Researchers to get up close with personal with hail

New technology to help team see how ice balls form inside storms

| Author: Eric Baerren | Media Contact: Aaron Mills

A hail-producing thunderstorm moves across a flat landscape.
A multi-institutional group of researchers led by CMU faculty member John Allen hopes to use new technology to unlock the secrets of hail. Photo courtesy of John Allen.

Most of what we know about hail is what it costs us after it crashes into the ground. In 2023, 17 of the 28 billion-dollar weather disasters included hail damage.

John Allen wears a button up shirt and smiles for a headshot.
John Allen

That’s the bulk of the cost for storms that roar across the Midwest, said John Allen, a faculty member in Central Michigan University’s Department of Earth & Atmospheric Sciences.

What happens inside a storm that produces hail, that’s a real mystery, Allen said.

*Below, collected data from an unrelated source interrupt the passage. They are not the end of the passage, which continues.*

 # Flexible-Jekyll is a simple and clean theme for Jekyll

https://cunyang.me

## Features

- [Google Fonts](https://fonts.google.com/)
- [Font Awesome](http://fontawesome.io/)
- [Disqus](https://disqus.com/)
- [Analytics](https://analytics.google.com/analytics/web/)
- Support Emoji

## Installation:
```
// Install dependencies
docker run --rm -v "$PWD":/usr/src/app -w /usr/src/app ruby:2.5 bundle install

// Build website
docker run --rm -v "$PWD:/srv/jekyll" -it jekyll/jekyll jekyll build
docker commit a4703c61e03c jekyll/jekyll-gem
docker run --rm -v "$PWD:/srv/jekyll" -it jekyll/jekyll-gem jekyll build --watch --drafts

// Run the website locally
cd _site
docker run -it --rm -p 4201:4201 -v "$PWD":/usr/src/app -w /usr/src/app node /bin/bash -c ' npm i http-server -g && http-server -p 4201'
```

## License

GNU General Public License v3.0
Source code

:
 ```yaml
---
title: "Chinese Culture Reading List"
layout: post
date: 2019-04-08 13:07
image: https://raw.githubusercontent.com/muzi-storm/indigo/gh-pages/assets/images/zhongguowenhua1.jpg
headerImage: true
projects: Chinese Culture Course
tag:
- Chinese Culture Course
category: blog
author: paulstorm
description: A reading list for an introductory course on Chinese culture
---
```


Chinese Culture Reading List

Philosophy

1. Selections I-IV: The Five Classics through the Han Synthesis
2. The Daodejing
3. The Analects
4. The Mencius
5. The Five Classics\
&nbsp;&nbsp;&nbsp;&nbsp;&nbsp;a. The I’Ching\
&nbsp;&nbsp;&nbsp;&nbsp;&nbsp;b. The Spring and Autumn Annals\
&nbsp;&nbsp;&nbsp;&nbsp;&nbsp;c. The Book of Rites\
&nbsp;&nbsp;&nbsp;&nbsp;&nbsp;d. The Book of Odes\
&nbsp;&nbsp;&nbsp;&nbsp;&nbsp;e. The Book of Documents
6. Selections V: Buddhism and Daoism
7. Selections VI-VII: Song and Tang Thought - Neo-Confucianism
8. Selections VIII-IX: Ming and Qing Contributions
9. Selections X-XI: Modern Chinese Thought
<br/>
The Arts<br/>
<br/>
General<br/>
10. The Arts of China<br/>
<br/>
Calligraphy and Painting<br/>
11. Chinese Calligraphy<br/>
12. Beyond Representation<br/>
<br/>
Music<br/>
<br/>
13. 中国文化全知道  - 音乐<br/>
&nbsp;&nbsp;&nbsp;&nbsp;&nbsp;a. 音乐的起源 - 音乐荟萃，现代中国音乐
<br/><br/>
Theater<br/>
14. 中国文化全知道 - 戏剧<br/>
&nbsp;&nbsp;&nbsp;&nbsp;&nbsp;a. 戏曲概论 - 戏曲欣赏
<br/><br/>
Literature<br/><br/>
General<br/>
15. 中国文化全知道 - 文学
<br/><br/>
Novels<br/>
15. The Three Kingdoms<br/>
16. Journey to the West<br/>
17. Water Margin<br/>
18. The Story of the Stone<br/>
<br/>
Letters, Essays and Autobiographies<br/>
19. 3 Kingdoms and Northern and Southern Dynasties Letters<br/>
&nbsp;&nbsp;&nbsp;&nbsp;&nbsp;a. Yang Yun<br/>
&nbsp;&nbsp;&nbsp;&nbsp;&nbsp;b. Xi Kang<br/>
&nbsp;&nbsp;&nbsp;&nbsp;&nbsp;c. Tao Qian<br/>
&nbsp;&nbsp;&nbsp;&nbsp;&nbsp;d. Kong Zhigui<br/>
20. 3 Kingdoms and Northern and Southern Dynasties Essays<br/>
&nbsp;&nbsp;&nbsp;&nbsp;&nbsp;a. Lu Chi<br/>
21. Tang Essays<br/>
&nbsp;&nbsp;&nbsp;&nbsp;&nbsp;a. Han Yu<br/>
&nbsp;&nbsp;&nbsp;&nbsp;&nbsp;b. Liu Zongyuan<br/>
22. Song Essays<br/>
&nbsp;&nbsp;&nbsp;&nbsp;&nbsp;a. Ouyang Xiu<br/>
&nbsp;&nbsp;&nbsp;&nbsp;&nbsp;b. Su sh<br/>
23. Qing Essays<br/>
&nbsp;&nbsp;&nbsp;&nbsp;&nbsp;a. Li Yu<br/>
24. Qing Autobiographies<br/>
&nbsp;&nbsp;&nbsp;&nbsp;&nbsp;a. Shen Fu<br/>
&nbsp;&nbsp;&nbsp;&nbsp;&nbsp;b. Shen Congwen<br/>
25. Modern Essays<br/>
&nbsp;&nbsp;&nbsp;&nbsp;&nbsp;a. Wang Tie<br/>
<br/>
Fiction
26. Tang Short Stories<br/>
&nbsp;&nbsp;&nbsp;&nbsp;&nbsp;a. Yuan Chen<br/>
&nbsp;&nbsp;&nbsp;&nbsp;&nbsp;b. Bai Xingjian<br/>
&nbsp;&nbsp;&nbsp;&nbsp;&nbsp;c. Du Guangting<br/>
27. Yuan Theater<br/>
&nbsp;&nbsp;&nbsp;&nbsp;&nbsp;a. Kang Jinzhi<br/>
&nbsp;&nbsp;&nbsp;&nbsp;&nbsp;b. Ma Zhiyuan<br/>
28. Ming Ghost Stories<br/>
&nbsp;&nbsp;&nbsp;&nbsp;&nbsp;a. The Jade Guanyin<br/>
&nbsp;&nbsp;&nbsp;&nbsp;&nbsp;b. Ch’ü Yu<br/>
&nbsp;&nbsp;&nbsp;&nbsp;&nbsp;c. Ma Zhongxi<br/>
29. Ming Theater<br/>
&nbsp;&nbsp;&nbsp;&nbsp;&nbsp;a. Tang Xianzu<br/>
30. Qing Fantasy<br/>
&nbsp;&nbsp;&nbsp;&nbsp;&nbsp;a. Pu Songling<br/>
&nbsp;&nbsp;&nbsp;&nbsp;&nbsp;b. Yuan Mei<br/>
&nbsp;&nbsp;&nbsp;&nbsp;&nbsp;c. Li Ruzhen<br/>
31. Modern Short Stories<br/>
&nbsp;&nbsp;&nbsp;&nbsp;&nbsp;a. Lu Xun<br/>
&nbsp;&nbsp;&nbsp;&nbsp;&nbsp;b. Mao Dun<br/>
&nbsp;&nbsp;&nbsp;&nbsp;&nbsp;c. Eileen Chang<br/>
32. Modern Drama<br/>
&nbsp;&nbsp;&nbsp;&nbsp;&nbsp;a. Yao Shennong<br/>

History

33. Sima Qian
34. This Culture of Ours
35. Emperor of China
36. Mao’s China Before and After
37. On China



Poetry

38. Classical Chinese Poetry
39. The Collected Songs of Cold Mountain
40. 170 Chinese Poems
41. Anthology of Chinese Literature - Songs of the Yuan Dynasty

We don’t know where inside a storm it forms, how it travels inside the storm and how these storms behave when it falls from the sky.

Allen hopes that a major grant and new technology will help a multi-institutional research team – including CMU faculty, and undergraduate and graduate students – will help unlock hail’s secrets.

Researchers will roam an area from Missouri west to Colorado and Texas north to the Dakotas over six weeks next summer observing hail-producing storms. The more storms they are able to see, the more data they’ll collect.

Observing is a passive way to describe what the teams will do. They’ll go into the field armed with the latest technology – impact measuring devices, drones, artificial intelligence, portable radars, 3D scanners, probes and weather balloons – to get up close and personal with these storms.

They want to know how storms behave while hail forms inside them.

Portable Doppler radar units will help them build three-dimensional profiles of wind patterns inside storms, Allen said. Probes will record how hail forms inside storms. Drones and teams will follow storms, and use manual observations and artificial intelligence to map out the distribution of hailstones.

A palm-sized hail stone sits in a person's open hand.
Hail stones come in all sizes, and the larger ones are capable of damaging homes, cars and crops. Photo courtesy of John Allen.

Making these observations is critical to improving storm forecasts and mitigating the severe economic losses from storms.

More precise data, for instance, will help improve warnings that can enable actions like homeowners knowing when to move their cars into shelter, he said. For emerging energy production like solar panels, it’ll improve our understanding of how hail may require us to rethink how we design panels.

It’s the first major hail-related research project since the 1980s.

“Hail’s been sort of left out in the cold,” Allen said. Most of the research geared toward severe thunderstorms has focused on tornadoes, which do injure and kill a lot more people than hail.

Allen is one of the research team’s four lead investigators. He’ll be joined by his colleague Jason Keeler, 10 undergraduate students and five graduate students out in the field. Among the participating institutions, CMU is the biggest part of the team.

It’s also a unique opportunity for CMU undergraduates to participate in critical research in what Allen said is “the world’s largest laboratory.”

An $11 million dollar grant from the National Science Foundation is funding the research.

Hail stones cover a farm field under a sunny sky.
Hail covers a farm field under a sunny sky. Photo courtesy of John Allen.